▸ **REQUIREMENT**
Two lines below mark the span: the one containing "- **Performance Grading**: A-grade" and the one containing "## 🚀 Deployment Readiness". Set down both, plus every line between, exactly as they stand, and nothing else.

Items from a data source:

───

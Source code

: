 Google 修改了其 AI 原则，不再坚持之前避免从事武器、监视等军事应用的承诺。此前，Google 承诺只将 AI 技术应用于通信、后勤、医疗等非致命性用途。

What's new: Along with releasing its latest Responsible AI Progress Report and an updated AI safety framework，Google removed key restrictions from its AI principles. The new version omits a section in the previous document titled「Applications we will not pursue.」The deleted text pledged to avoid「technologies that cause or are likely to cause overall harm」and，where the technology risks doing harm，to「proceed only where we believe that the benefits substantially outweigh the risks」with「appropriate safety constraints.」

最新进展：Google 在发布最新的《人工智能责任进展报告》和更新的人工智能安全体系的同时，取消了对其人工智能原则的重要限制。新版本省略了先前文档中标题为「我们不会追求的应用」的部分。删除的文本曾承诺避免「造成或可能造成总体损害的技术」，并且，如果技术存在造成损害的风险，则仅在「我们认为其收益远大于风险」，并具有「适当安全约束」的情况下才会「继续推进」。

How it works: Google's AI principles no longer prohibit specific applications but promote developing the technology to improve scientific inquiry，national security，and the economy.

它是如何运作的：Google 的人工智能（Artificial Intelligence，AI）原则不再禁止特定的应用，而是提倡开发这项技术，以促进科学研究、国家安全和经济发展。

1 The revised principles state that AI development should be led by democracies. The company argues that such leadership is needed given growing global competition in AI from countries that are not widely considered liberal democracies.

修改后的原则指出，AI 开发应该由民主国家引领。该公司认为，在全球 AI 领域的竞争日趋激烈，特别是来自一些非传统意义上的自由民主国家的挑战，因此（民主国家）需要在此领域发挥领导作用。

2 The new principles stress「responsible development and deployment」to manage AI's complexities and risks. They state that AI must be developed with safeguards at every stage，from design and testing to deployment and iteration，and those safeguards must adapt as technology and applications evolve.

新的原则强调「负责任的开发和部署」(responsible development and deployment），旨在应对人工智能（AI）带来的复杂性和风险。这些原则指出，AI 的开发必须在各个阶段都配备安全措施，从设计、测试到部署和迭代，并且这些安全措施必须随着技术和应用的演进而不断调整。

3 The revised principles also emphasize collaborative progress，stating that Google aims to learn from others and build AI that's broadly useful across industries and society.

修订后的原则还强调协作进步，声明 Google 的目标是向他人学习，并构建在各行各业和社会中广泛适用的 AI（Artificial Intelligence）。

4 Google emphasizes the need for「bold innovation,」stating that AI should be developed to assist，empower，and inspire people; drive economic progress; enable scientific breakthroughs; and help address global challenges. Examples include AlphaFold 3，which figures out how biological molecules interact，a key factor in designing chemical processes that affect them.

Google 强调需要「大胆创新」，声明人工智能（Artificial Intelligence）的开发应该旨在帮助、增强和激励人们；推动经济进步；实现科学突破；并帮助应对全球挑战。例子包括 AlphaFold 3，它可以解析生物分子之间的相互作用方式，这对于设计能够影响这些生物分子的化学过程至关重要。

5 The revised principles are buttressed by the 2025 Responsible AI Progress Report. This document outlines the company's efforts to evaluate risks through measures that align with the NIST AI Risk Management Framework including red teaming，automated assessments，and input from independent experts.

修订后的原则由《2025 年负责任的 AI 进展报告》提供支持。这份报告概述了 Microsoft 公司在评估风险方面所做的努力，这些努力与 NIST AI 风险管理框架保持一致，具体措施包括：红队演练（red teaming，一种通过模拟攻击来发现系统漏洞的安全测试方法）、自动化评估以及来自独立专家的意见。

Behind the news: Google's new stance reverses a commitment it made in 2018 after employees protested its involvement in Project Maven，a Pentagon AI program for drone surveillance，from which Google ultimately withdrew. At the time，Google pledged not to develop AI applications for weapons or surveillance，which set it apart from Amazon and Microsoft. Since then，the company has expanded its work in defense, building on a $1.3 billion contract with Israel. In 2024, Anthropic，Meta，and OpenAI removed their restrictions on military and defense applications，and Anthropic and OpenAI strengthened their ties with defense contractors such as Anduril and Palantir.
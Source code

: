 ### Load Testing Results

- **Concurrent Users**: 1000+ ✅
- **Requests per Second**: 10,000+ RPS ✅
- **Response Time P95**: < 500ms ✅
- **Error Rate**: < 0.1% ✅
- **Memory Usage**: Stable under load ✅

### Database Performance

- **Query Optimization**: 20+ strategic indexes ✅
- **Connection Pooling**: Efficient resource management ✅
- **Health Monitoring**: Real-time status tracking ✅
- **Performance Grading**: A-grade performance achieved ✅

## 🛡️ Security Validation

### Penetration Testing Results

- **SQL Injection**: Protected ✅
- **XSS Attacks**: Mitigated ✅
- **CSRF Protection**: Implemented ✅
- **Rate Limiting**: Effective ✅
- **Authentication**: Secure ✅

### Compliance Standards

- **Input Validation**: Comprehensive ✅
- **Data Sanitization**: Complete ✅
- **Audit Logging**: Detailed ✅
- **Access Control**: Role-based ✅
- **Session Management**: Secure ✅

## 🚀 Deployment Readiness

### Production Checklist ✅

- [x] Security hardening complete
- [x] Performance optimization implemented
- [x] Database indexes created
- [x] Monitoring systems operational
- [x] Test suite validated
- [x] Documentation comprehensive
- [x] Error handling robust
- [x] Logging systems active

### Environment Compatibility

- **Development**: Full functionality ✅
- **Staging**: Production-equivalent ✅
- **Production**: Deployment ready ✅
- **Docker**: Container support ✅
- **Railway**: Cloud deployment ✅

───

▸ **ANSWER TO THE PROBLEM**
- **Performance Grading**: A-grade performance achieved ✅

## 🛡️ Security Validation

### Penetration Testing Results

- **SQL Injection**: Protected ✅
- **XSS Attacks**: Mitigated ✅
- **CSRF Protection**: Implemented ✅
- **Rate Limiting**: Effective ✅
- **Authentication**: Secure ✅

### Compliance Standards

- **Input Validation**: Comprehensive ✅
- **Data Sanitization**: Complete ✅
- **Audit Logging**: Detailed ✅
- **Access Control**: Role-based ✅
- **Session Management**: Secure ✅

## 🚀 Deployment Readiness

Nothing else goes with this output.